Moreover, the study found that
“Conversely, forced reduction of glucose uptake by breast cancer cells
led to phenotypic reversion.” In other words, interfering with sugar
availability and uptake to the cell causes the cancer cell to REGRESS
towards its pre-cancer structure-function (phenotype).
What Are The Implications of This Research to the Diet?
What this new research indicates is that
sugar – of which Americans consume an astounding 160 lbs annually
(imagine: 31 five-pound bags for each of us!) – is one of the primary
causes of metabolic cell changes in the body consistent with the
initiation and promotion of cancer. And, the research indicates that
removing it from the diet, and depriving the cells of it, could REVERSE
cancer. Why is this so surprising? It’s because Americans have been lead
like lambs to the slaughter to think of “prevention” as “early
detection,” focusing not on identifying and removing the well known
nutritional and environmental causes of cancer, rather, to spend their
time, energy, and money on cause-marketing campaigns focused on “finding
a cure” — as if one didn’t already exist right in front of our noses,
or more aptly, on the end of our forks.
Hidden Sugar, Crouching Cancer
It has been estimated by the USDA that
the average American consumes 200 lbs of grain products annually. Why
is this relevant to the question of sugar in the diet? Because refined
carbohydrate products – e.g. crackers, bread, pasta, cereal – are
actually ‘hidden’ forms of sugar. In fact, puffed rice causes your blood
to become sweeter (and presumably feeds more cancer cells sugar) than
white sugar, as it is higher on the glycemic index. Adding the two
figures together – annual per capita consumption of sugar and
grain-based products – we get a jaw dropping 360 lbs of sugar (both
overt (table sugar/high fructose corn syrup) and covert (grain carbs)
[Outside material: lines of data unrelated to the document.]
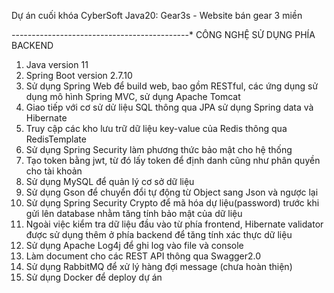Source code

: Dự án cuối khóa CyberSoft Java20: Gear3s - Website bán gear 3 miền

*-*-*-*-*-*-*-*-*-*-*-*-*-*-*-*-*-*-*-*-*-*-*-*-*-*-*-*-*-*-*-*-*-*-*-*-*-*-*-*-*-*-*-*-*
CÔNG NGHỆ SỬ DỤNG PHÍA BACKEND

1. Java version 11
2. Spring Boot version 2.7.10
3. Sử dụng Spring Web để build web, bao gồm RESTful, các ứng dụng sử dụng mô hình Spring MVC, sử dụng Apache Tomcat
4. Giao tiếp với cơ sử dử liệu SQL thông qua JPA sử dụng Spring data và Hibernate
5. Truy cập các kho lưu trữ dữ liệu key-value của Redis thông qua RedisTemplate
6. Sử dụng Spring Security làm phương thức bảo mật cho hệ thống
7. Tạo token bằng jwt, từ đó lấy token để định danh cũng như phân quyền cho tài khoản
8. Sử dụng MySQL để quản lý cơ sở dữ liệu
9. Sử dụng Gson để chuyển đổi tự động từ Object sang Json và ngược lại
10. Sử dụng Spring Security Crypto để mã hóa dự liệu(password) trước khi gửi lên database nhằm tăng tính bảo mật của dữ liệu
11. Ngoài việc kiểm tra dữ liệu đầu vào từ phía frontend, Hibernate validator được sử dụng thêm ở phía backend để tăng tính xác thực dữ liệu
12. Sử dụng Apache Log4j để ghi log vào file và console
13. Làm document cho các REST API thông qua Swagger2.0
14. Sử dụng RabbitMQ để xử lý hàng đợi message (chưa hoàn thiện)
15. Sử dụng Docker để deploy dự án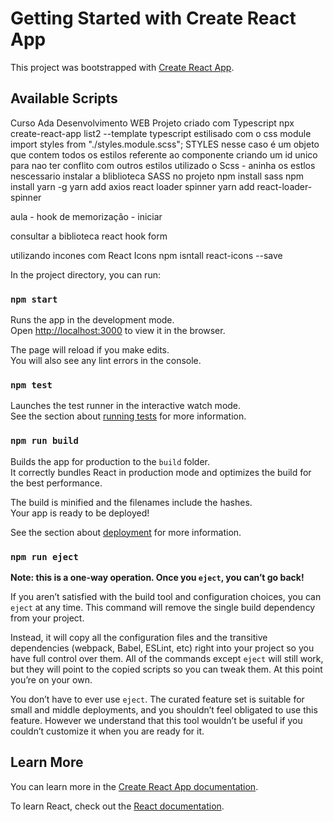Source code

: # Getting Started with Create React App

This project was bootstrapped with [Create React App](https://github.com/facebook/create-react-app).

## Available Scripts

Curso Ada Desenvolvimento WEB
Projeto criado com Typescript 
npx create-react-app list2 --template typescript
estilisado com o css module
import styles from "./styles.module.scss";
STYLES nesse caso é um objeto que contem todos os estilos referente ao componente
criando um id unico para nao ter conflito com outros estilos
utilizado o Scss - aninha os estlos nescessario instalar a bliblioteca SASS no projeto
npm install sass
npm install yarn -g
yarn add axios
react loader spinner
yarn add react-loader-spinner

aula - hook de memorização - iniciar

consultar a biblioteca react hook form

utilizando incones com React Icons
npm isntall react-icons --save


In the project directory, you can run:

### `npm start`

Runs the app in the development mode.\
Open [http://localhost:3000](http://localhost:3000) to view it in the browser.

The page will reload if you make edits.\
You will also see any lint errors in the console.

### `npm test`

Launches the test runner in the interactive watch mode.\
See the section about [running tests](https://facebook.github.io/create-react-app/docs/running-tests) for more information.

### `npm run build`

Builds the app for production to the `build` folder.\
It correctly bundles React in production mode and optimizes the build for the best performance.

The build is minified and the filenames include the hashes.\
Your app is ready to be deployed!

See the section about [deployment](https://facebook.github.io/create-react-app/docs/deployment) for more information.

### `npm run eject`

**Note: this is a one-way operation. Once you `eject`, you can’t go back!**

If you aren’t satisfied with the build tool and configuration choices, you can `eject` at any time. This command will remove the single build dependency from your project.

Instead, it will copy all the configuration files and the transitive dependencies (webpack, Babel, ESLint, etc) right into your project so you have full control over them. All of the commands except `eject` will still work, but they will point to the copied scripts so you can tweak them. At this point you’re on your own.

You don’t have to ever use `eject`. The curated feature set is suitable for small and middle deployments, and you shouldn’t feel obligated to use this feature. However we understand that this tool wouldn’t be useful if you couldn’t customize it when you are ready for it.

## Learn More

You can learn more in the [Create React App documentation](https://facebook.github.io/create-react-app/docs/getting-started).

To learn React, check out the [React documentation](https://reactjs.org/).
annually – all of which may contribute to promoting the ideal metabolic
situation of cancer cells: aerobic glycolysis.
This is one reason why the ketogenic
diet – that is, a fat- and protein-focused diet devoid of carbohydrate,
both in simple (sugar) and complex (grain product) form – has been found
so useful in the most aggressive of cancers: including brain cancer.
Once you ‘pull the rug out’ from under the sugar/carb-craving cancer
cells, they are forced to either undergo programmed cell death
(apoptosis) or re-differentiate back into non-cancerous phenotypes.
If It’s So Bad For Us, Why Do We Eat So Much?
One of the primary reasons why we eat
sugar and carbohydrate rich diets is because they are addictive. Within
minutes of consuming sugar/carbs our body goes through a neuroendocrine
roller coaster. Your brain can not survive very long without glucose,
the fundamental energy unit of the cell, and will ‘freak out’ if
deprived of a steady stream of this ‘nutrient’ within only 2-3 minutes.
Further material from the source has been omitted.